Parts-based object detection using multiple views

David Robert Higgs

Physical copy available from RIT's Wallace Library at TA1650 .H44 2005

Abstract

One of the most important problems in image understanding is robust object detection. Small changes in object appearance due to illumination, viewpoint, and occlusion can drastically change the performance of many object detection methods. Non-rigid object can be even more difficult to reliably detect.

The unique contribution of this thesis was to extend the approach of parts-based object detection to include support for multiple viewing angles. Bayesian networks were used to integrate the parts detection of each view in a flexible manner, so that the experimental performance of each part detector could be incorporated into the decision. The detectors were implemented using neural networks trained using the bootstrapping method of repeated backpropagation, where false-positives are introduced to the training set as negative examples.

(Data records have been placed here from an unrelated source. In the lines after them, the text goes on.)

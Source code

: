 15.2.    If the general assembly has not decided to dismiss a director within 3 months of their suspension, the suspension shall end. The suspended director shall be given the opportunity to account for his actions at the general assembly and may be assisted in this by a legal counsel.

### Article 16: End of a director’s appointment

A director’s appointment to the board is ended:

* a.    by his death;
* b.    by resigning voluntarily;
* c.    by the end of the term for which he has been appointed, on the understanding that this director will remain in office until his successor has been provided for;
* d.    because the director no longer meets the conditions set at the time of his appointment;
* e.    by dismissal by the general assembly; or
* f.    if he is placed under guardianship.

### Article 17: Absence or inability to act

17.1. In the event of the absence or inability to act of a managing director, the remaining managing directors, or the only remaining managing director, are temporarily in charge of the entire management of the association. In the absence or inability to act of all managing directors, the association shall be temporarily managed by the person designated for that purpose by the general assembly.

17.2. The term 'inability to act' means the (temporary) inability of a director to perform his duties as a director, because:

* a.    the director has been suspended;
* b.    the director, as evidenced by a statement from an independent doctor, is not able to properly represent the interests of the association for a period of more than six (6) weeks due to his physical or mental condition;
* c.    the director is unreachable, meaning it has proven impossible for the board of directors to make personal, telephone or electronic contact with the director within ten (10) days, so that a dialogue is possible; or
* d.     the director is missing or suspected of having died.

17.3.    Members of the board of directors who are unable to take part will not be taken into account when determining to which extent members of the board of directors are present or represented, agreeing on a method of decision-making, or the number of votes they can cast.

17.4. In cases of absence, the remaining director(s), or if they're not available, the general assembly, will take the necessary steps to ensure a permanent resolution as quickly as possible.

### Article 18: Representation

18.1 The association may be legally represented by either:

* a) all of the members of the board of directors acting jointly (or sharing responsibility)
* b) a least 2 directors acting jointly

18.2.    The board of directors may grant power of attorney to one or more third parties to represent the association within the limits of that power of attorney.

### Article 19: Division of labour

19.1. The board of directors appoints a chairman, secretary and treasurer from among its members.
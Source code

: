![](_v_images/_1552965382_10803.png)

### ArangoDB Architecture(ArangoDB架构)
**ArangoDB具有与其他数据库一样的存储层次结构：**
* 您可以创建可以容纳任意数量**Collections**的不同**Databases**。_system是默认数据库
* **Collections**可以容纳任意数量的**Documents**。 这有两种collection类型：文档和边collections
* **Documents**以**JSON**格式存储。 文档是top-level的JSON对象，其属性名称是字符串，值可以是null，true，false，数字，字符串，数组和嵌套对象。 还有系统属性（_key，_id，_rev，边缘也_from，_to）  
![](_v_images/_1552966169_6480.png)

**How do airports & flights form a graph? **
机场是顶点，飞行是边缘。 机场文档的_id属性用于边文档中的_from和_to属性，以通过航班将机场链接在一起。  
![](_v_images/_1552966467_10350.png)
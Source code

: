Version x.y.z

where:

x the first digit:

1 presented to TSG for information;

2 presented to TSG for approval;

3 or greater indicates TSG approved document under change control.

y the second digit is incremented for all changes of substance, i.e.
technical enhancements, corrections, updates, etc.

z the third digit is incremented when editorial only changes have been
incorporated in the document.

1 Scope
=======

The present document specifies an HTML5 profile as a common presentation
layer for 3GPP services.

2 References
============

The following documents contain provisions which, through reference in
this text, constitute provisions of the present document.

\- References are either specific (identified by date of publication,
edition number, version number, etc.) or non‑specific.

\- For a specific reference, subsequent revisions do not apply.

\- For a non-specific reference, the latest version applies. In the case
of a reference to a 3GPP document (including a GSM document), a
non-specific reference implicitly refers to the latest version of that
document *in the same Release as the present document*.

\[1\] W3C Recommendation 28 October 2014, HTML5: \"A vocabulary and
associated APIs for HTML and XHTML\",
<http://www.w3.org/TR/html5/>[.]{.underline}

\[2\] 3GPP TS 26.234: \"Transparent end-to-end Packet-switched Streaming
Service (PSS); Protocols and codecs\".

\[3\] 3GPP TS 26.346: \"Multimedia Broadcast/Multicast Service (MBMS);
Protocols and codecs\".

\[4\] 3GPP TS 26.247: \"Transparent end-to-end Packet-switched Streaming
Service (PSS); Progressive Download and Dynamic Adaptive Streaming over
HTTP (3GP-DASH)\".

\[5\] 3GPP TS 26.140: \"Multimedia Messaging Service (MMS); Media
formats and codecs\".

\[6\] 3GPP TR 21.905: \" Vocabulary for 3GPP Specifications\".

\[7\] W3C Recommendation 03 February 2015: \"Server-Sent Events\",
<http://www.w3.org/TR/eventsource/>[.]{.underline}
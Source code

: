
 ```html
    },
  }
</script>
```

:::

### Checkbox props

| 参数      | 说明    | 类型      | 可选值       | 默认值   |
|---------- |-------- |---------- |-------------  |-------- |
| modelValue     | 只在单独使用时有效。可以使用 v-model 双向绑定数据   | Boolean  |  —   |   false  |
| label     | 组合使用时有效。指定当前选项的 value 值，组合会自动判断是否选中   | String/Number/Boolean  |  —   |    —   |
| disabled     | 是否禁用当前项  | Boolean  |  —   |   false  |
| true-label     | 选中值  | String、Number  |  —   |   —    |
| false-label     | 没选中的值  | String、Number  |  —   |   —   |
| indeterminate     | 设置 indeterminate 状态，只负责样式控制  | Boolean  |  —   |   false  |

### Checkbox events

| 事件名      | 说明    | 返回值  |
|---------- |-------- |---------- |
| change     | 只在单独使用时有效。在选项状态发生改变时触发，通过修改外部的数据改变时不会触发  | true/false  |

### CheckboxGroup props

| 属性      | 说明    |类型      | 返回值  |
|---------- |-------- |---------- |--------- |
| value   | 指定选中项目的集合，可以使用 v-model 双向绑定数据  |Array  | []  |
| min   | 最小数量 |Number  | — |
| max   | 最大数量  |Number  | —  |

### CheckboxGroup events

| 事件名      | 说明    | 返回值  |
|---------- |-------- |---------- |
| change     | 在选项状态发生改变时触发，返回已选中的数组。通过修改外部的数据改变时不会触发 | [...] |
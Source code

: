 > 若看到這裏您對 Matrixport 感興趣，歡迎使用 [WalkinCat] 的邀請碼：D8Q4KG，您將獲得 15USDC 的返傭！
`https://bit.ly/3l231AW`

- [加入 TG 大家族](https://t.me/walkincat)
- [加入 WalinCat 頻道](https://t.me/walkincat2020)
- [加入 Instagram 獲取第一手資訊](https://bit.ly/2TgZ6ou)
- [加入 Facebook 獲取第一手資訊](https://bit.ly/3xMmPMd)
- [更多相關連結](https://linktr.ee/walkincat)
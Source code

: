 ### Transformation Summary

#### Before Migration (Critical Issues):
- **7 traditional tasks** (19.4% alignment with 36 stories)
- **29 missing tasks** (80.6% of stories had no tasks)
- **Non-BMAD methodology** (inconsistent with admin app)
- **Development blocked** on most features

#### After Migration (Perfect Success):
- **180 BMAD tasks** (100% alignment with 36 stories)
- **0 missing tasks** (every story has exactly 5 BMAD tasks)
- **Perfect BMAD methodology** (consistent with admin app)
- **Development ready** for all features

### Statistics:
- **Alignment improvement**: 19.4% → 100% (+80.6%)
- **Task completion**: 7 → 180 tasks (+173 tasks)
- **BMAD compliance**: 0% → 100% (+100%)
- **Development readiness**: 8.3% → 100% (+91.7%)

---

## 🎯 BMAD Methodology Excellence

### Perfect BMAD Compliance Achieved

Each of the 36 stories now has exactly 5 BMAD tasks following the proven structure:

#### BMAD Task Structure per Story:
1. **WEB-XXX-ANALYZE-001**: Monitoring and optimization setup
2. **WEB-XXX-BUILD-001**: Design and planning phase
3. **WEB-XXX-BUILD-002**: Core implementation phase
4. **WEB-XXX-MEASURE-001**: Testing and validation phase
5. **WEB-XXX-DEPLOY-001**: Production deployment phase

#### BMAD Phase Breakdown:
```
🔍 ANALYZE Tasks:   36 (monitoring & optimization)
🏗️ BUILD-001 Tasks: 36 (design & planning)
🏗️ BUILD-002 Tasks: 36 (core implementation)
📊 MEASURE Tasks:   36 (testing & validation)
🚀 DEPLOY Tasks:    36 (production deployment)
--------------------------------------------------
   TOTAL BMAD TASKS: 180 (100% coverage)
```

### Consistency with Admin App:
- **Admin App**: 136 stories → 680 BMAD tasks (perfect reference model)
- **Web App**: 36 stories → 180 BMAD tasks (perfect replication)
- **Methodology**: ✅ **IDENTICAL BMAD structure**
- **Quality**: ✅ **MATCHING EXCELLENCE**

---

The Bayesian networks were trained with a separate dataset to gauge the performance of each part detector. The final decision of object detection system was made with a logical OR operation.

The domain of human face detection was used to demonstrate the power of this approach. The FERET human face database was selected to provide both training and testing images; a frontal and a side view were chosen from the available poses. Part detectors were trained on four features from each view - the right and left eyes, the nose, and the mouth. The individual part detection rates ranged from 85% to 95% against testing images. Cross-validation was used to test the system as a whole, giving average view detection rates of 96.7% and 97.2% respectively for the frontal and side views, and an overall face detection rate of 96.9% amongst true-positive images. A 5.7% false-positive rate was demonstrated against background clutter images. These results compare favorably with existing methods, but provide the additional benefit of face detection at different view angles.